Riveting and well-researched, A Death-Struck Year is based on the real-life pandemic considered the most devastating in recorded world history. Readers will be captured by the suspenseful storytelling and the lingering questions of: what would I do for a neighbor? At what risk to myself?
An afterword explains the Spanish flu phenomenon, placing it within the historical context of the early 20th century. Source notes are extensive and interesting.
Read an interview with this debut author HERE.
"Between 1918 and 1920, the Spanish influenza pandemic (which is now largely believed to have been born in Haskell County, Kansas, spreading to a nearby military base and, from there, moving on to Europe and the rest of the world as WWI was being fought) killed an estimated 30-50 million people worldwide, including nearly 675,000 Americans.
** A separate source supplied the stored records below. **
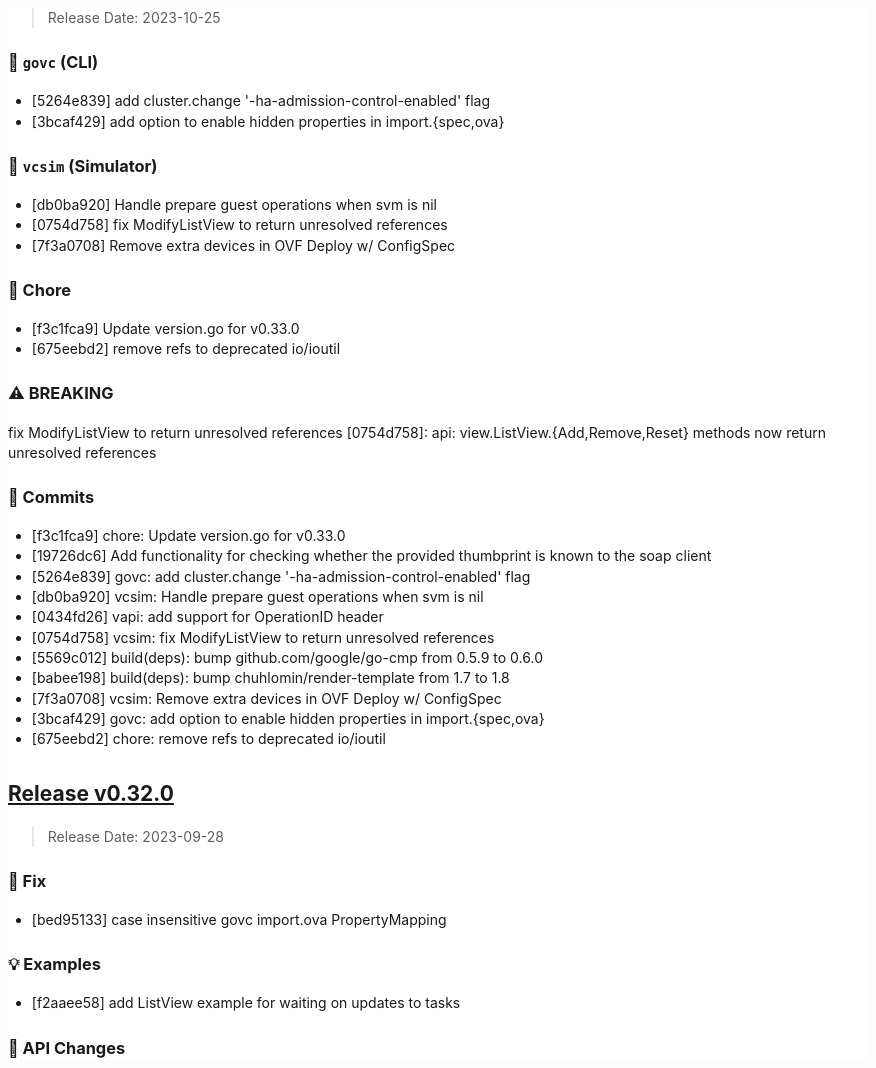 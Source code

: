> Release Date: 2023-10-25

### 💫 `govc` (CLI)

- [5264e839]	add cluster.change '-ha-admission-control-enabled' flag
- [3bcaf429]	add option to enable hidden properties in import.{spec,ova}

### 💫 `vcsim` (Simulator)

- [db0ba920]	Handle prepare guest operations when svm is nil
- [0754d758]	fix ModifyListView to return unresolved references
- [7f3a0708]	Remove extra devices in OVF Deploy w/ ConfigSpec

### 🧹 Chore

- [f3c1fca9]	Update version.go for v0.33.0
- [675eebd2]	remove refs to deprecated io/ioutil

### ⚠️ BREAKING

fix ModifyListView to return unresolved references [0754d758]:
api: view.ListView.{Add,Remove,Reset} methods now return unresolved references

### 📖 Commits

- [f3c1fca9]	chore: Update version.go for v0.33.0
- [19726dc6]	Add functionality for checking whether the provided thumbprint is known to the soap client
- [5264e839]	govc: add cluster.change '-ha-admission-control-enabled' flag
- [db0ba920]	vcsim: Handle prepare guest operations when svm is nil
- [0434fd26]	vapi: add support for OperationID header
- [0754d758]	vcsim: fix ModifyListView to return unresolved references
- [5569c012]	build(deps): bump github.com/google/go-cmp from 0.5.9 to 0.6.0
- [babee198]	build(deps): bump chuhlomin/render-template from 1.7 to 1.8
- [7f3a0708]	vcsim: Remove extra devices in OVF Deploy w/ ConfigSpec
- [3bcaf429]	govc: add option to enable hidden properties in import.{spec,ova}
- [675eebd2]	chore: remove refs to deprecated io/ioutil

<a name="v0.32.0"></a>
## [Release v0.32.0](https://github.com/vmware/govmomi/compare/v0.31.0...v0.32.0)

> Release Date: 2023-09-28

### 🐞 Fix

- [bed95133]	case insensitive govc import.ova PropertyMapping

### 💡 Examples

- [f2aaee58]	add ListView example for waiting on updates to tasks

### 💫 API Changes
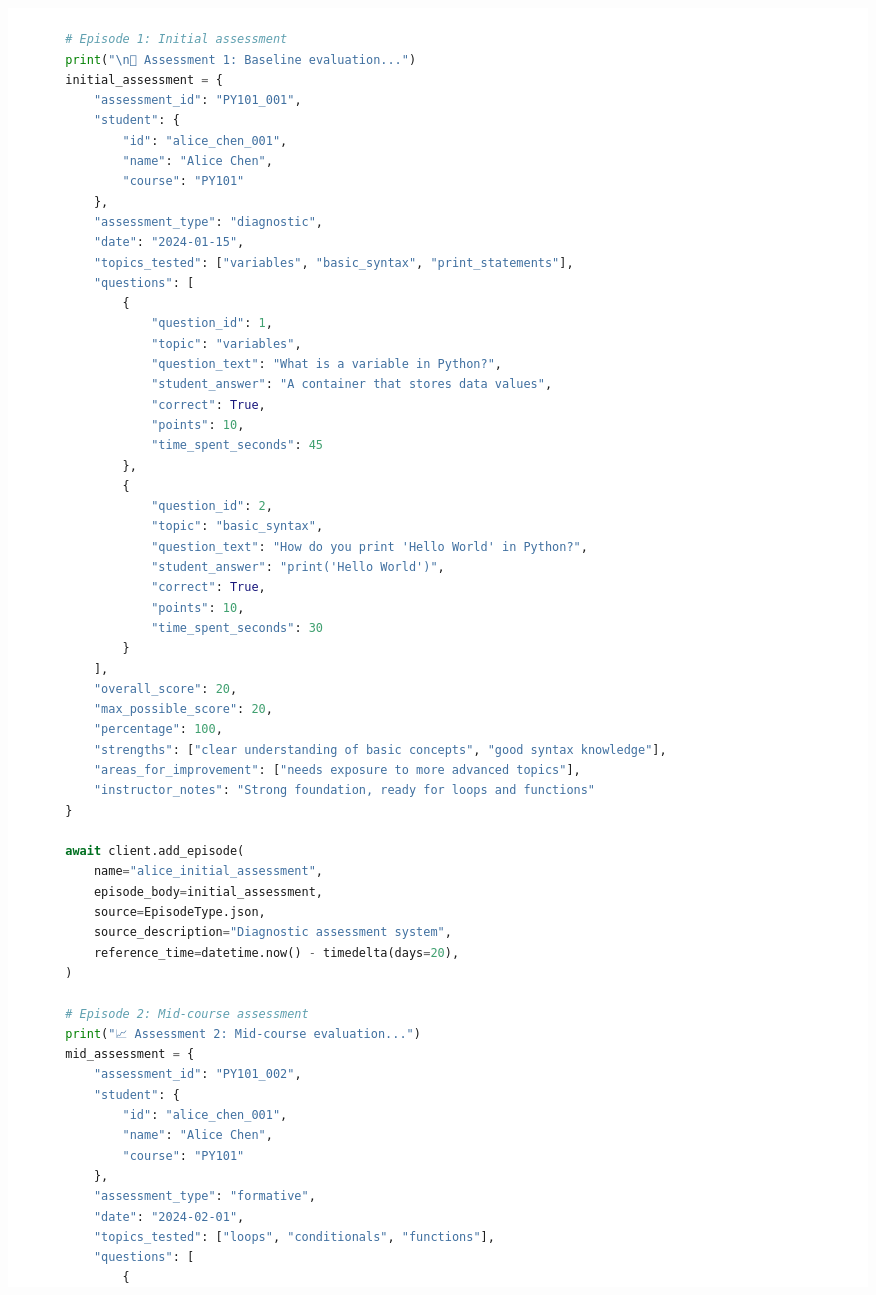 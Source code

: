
 ```python
        
        # Episode 1: Initial assessment
        print("\n📝 Assessment 1: Baseline evaluation...")
        initial_assessment = {
            "assessment_id": "PY101_001",
            "student": {
                "id": "alice_chen_001",
                "name": "Alice Chen",
                "course": "PY101"
            },
            "assessment_type": "diagnostic",
            "date": "2024-01-15",
            "topics_tested": ["variables", "basic_syntax", "print_statements"],
            "questions": [
                {
                    "question_id": 1,
                    "topic": "variables",
                    "question_text": "What is a variable in Python?",
                    "student_answer": "A container that stores data values",
                    "correct": True,
                    "points": 10,
                    "time_spent_seconds": 45
                },
                {
                    "question_id": 2,
                    "topic": "basic_syntax",
                    "question_text": "How do you print 'Hello World' in Python?",
                    "student_answer": "print('Hello World')",
                    "correct": True,
                    "points": 10,
                    "time_spent_seconds": 30
                }
            ],
            "overall_score": 20,
            "max_possible_score": 20,
            "percentage": 100,
            "strengths": ["clear understanding of basic concepts", "good syntax knowledge"],
            "areas_for_improvement": ["needs exposure to more advanced topics"],
            "instructor_notes": "Strong foundation, ready for loops and functions"
        }
        
        await client.add_episode(
            name="alice_initial_assessment",
            episode_body=initial_assessment,
            source=EpisodeType.json,
            source_description="Diagnostic assessment system",
            reference_time=datetime.now() - timedelta(days=20),
        )
        
        # Episode 2: Mid-course assessment  
        print("📈 Assessment 2: Mid-course evaluation...")
        mid_assessment = {
            "assessment_id": "PY101_002",
            "student": {
                "id": "alice_chen_001", 
                "name": "Alice Chen",
                "course": "PY101"
            },
            "assessment_type": "formative",
            "date": "2024-02-01",
            "topics_tested": ["loops", "conditionals", "functions"],
            "questions": [
                {
``` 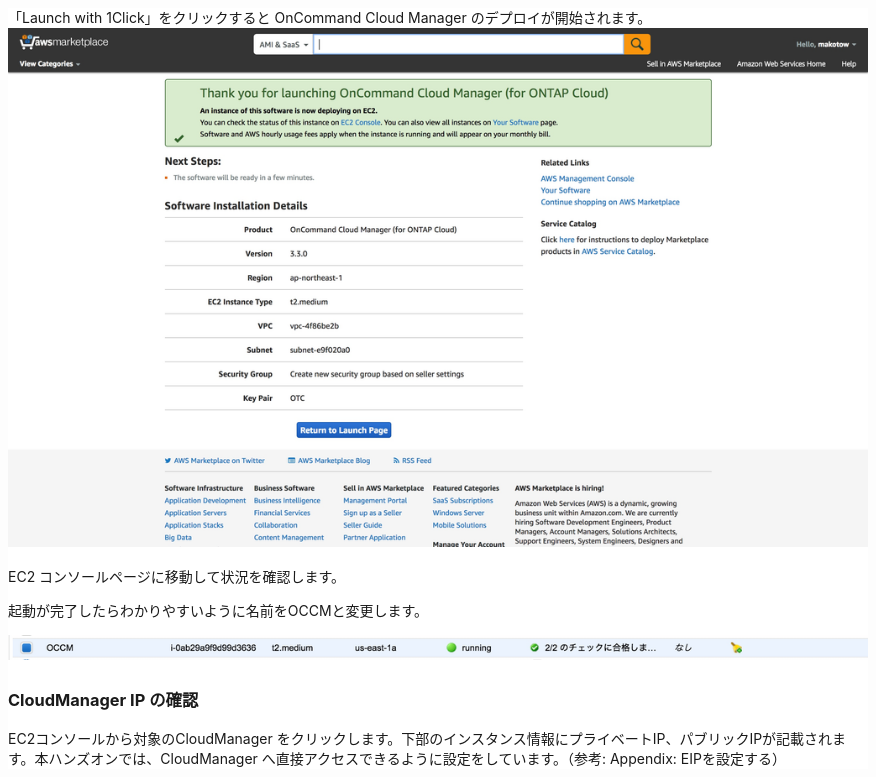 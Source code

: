 「Launch with 1Click」をクリックすると OnCommand Cloud Manager のデプロイが開始されます。
![Launch](images/15059614100018.jpg)

EC2 コンソールページに移動して状況を確認します。

起動が完了したらわかりやすいように名前をOCCMと変更します。

![EC2Console](images/15042312154965.jpg)

### CloudManager IP の確認

EC2コンソールから対象のCloudManager をクリックします。下部のインスタンス情報にプライベートIP、パブリックIPが記載されます。本ハンズオンでは、CloudManager へ直接アクセスできるように設定をしています。（参考: Appendix: EIPを設定する）
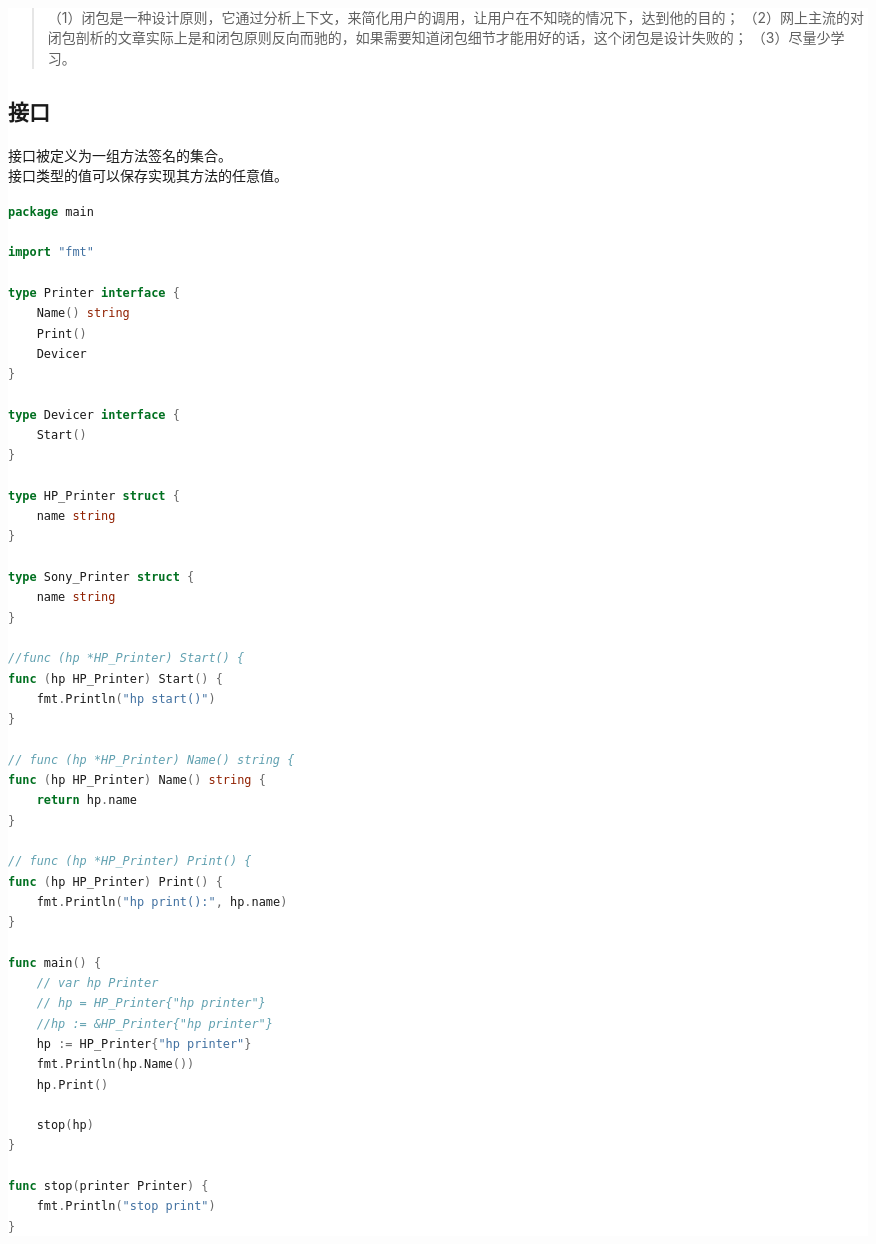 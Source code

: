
 ```go
```

>（1）闭包是一种设计原则，它通过分析上下文，来简化用户的调用，让用户在不知晓的情况下，达到他的目的；
>（2）网上主流的对闭包剖析的文章实际上是和闭包原则反向而驰的，如果需要知道闭包细节才能用好的话，这个闭包是设计失败的；
>（3）尽量少学习。


## 接口
接口被定义为一组方法签名的集合。  
接口类型的值可以保存实现其方法的任意值。  

```go
package main

import "fmt"

type Printer interface {
	Name() string
	Print()
	Devicer
}

type Devicer interface {
	Start()
}

type HP_Printer struct {
	name string
}

type Sony_Printer struct {
	name string
}

//func (hp *HP_Printer) Start() {
func (hp HP_Printer) Start() {
	fmt.Println("hp start()")
}

// func (hp *HP_Printer) Name() string {
func (hp HP_Printer) Name() string {
	return hp.name
}

// func (hp *HP_Printer) Print() {
func (hp HP_Printer) Print() {
	fmt.Println("hp print():", hp.name)
}

func main() {
    // var hp Printer
	// hp = HP_Printer{"hp printer"}
	//hp := &HP_Printer{"hp printer"}
	hp := HP_Printer{"hp printer"}
	fmt.Println(hp.Name())
	hp.Print()

	stop(hp)
}

func stop(printer Printer) {
	fmt.Println("stop print")
}

``` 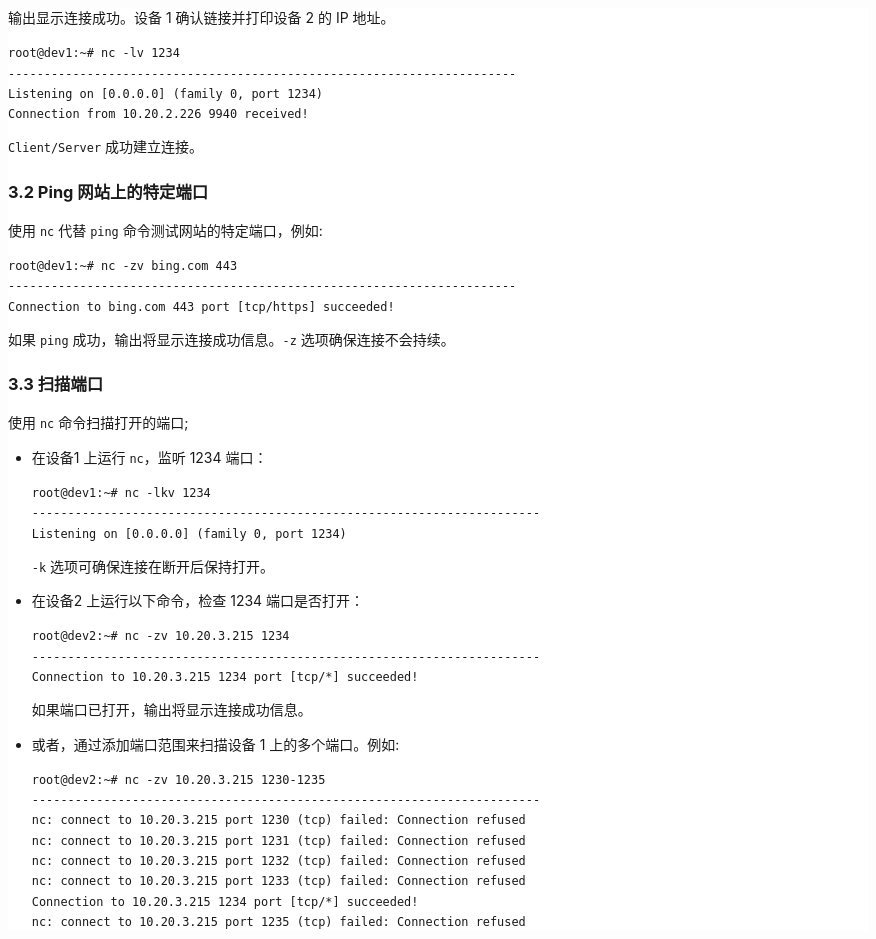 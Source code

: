   输出显示连接成功。设备 1 确认链接并打印设备 2 的 IP 地址。

  ```shell
  root@dev1:~# nc -lv 1234
  -----------------------------------------------------------------------
  Listening on [0.0.0.0] (family 0, port 1234)
  Connection from 10.20.2.226 9940 received!
  ```

  `Client/Server` 成功建立连接。

### 3.2 Ping 网站上的特定端口

使用 `nc` 代替 `ping` 命令测试网站的特定端口，例如:

```shell
root@dev1:~# nc -zv bing.com 443
-----------------------------------------------------------------------
Connection to bing.com 443 port [tcp/https] succeeded!
```

如果 `ping` 成功，输出将显示连接成功信息。`-z` 选项确保连接不会持续。

### 3.3 扫描端口

使用 `nc` 命令扫描打开的端口;

- 在设备1 上运行 `nc`，监听 1234 端口：

  ```shell
  root@dev1:~# nc -lkv 1234
  -----------------------------------------------------------------------
  Listening on [0.0.0.0] (family 0, port 1234)
  ```

  `-k` 选项可确保连接在断开后保持打开。

- 在设备2 上运行以下命令，检查 1234 端口是否打开：

  ```shell
  root@dev2:~# nc -zv 10.20.3.215 1234
  -----------------------------------------------------------------------
  Connection to 10.20.3.215 1234 port [tcp/*] succeeded!
  ```

  如果端口已打开，输出将显示连接成功信息。

- 或者，通过添加端口范围来扫描设备 1 上的多个端口。例如:

  ```shell
  root@dev2:~# nc -zv 10.20.3.215 1230-1235
  -----------------------------------------------------------------------
  nc: connect to 10.20.3.215 port 1230 (tcp) failed: Connection refused
  nc: connect to 10.20.3.215 port 1231 (tcp) failed: Connection refused
  nc: connect to 10.20.3.215 port 1232 (tcp) failed: Connection refused
  nc: connect to 10.20.3.215 port 1233 (tcp) failed: Connection refused
  Connection to 10.20.3.215 1234 port [tcp/*] succeeded!
  nc: connect to 10.20.3.215 port 1235 (tcp) failed: Connection refused
  ```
It attacked anybody and everybody, not just the old, the very young, or the infirm. It could kill in a single day, or it could take days or weeks. Some recovered, many did not. This story is told through the eyes of 17-year-old Cleo, who—once her school was closed down by order of the Mayor—decided to go to some of the ad-hoc hospitals to help the Red Cross, while the rest of her family was stranded in San Francisco. In days she saw the horror of this disease spread, ultimately witnessing the terrible deaths of people she knew and even some dear friends. She grew up very, very fast, but found her strength in saving as many people as she could. I learned a lot in this quick-moving, hard-to-put-down historical novel. While it's considered YA, I think a whole spectrum of folks would be fascinated by the story."